Kimberly Young, PhD, an NIH/NIDA Post-doctoral Fellow at Penn, and first author of the study explained that, "Drug reward and motivation is largely mediated by dopamine transmission in the brain's reward circuit -- even drug "reminder cues" can cause dopamine release. Since baclofen and similar medications reduce these effects in laboratory animals, we wanted to examine whether it could prevent drug-cue induced activation in the human brain."
The study tested baclofen, which was approved by the U.S. Food and Drug Administration in 1977 for spasm, on 23 cocaine-dependent men, ages 18 to 55. Each reported using cocaine on at least eight of 30 days before screening. Inclusion in the study required that they stay for up to 10 days in a supervised inpatient drug treatment facility, be drug-free for the duration, not be on any medication affecting dopamine or neurotransmitter response, and have no history of psychosis, seizures, or brain syndromes unrelated to cocaine use.
Upon admission, patients were randomized to receive baclofen or placebo. Over the first six days, patients in the baclofen group received the medication in increasing dosage to 60 mg. While on the full 60 mg dose of baclofen, patients were placed in an fMRI and shown a series of images, to measure their neural responses to "ultra-brief" pictures of cocaine or other comparison pictures. Each of the ultra-brief 33 msec "target" pictures was immediately followed by longer picture of non-drug objects or scenes. Under these conditions, the participants are aware of the longer pictures, but the ultra-brief target pictures remain completely outside conscious awareness -- they are "backward-masked."
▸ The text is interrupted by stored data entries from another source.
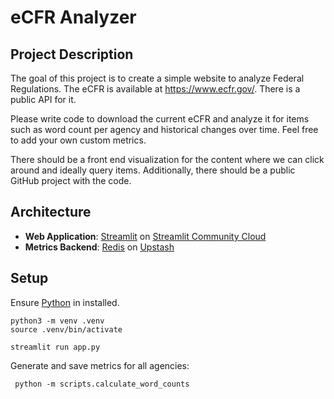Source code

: # eCFR Analyzer

## Project Description

The goal of this project is to create a simple website to analyze Federal Regulations.
The eCFR is available at https://www.ecfr.gov/. There is a public API for it.

Please write code to download the current eCFR and analyze it for items such as word count per agency and historical
changes over time.
Feel free to add your own custom metrics.

There should be a front end visualization for the content where we can click around and ideally query items.
Additionally, there should be a public GitHub project with the code.

## Architecture

- **Web Application**: [Streamlit](https://github.com/streamlit/streamlit)
  on [Streamlit Community Cloud](https://streamlit.io/cloud)
- **Metrics Backend**: [Redis](https://redis.io/) on [Upstash](https://upstash.com/)

## Setup

Ensure [Python](https://www.python.org/downloads/) in installed.

```shell
python3 -m venv .venv
source .venv/bin/activate
```

```
streamlit run app.py
```

Generate and save metrics for all agencies:

```shell
 python -m scripts.calculate_word_counts
```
"We wanted to present the key stimulus: images of drug use and preparation, sexual images, and other aversive images in a way such that the brain could not consciously process them, but so that we could measure their earliest, subconscious effect on the brain," said Childress.
What the team found was that the patients who were treated with baclofen showed a significantly lower response in the reward and motivational circuits to subliminal cocaine cues versus neutral cues, as compared to the placebo-treated control group. In addition, no difference was seen in the active versus the control group in their response to sexual and aversive cues, indicating that the effects of baclofen on cue-induced brain activation were specific to drug cues.
"These findings suggest that the brain response to drug cues presented outside of awareness can be pharmacologically inhibited, providing a mechanism for baclofen's potential therapeutic benefit in addiction," says Young. "Further studies will show whether the prevention of these early brain responses is associated with reduced rates of craving and relapse in cocaine-dependent patients," added Childress. 

This could be exciting news for one of the most difficult substance use disorders to treat. Does anyone have experience using baclofen with patients with cocaine use disorders?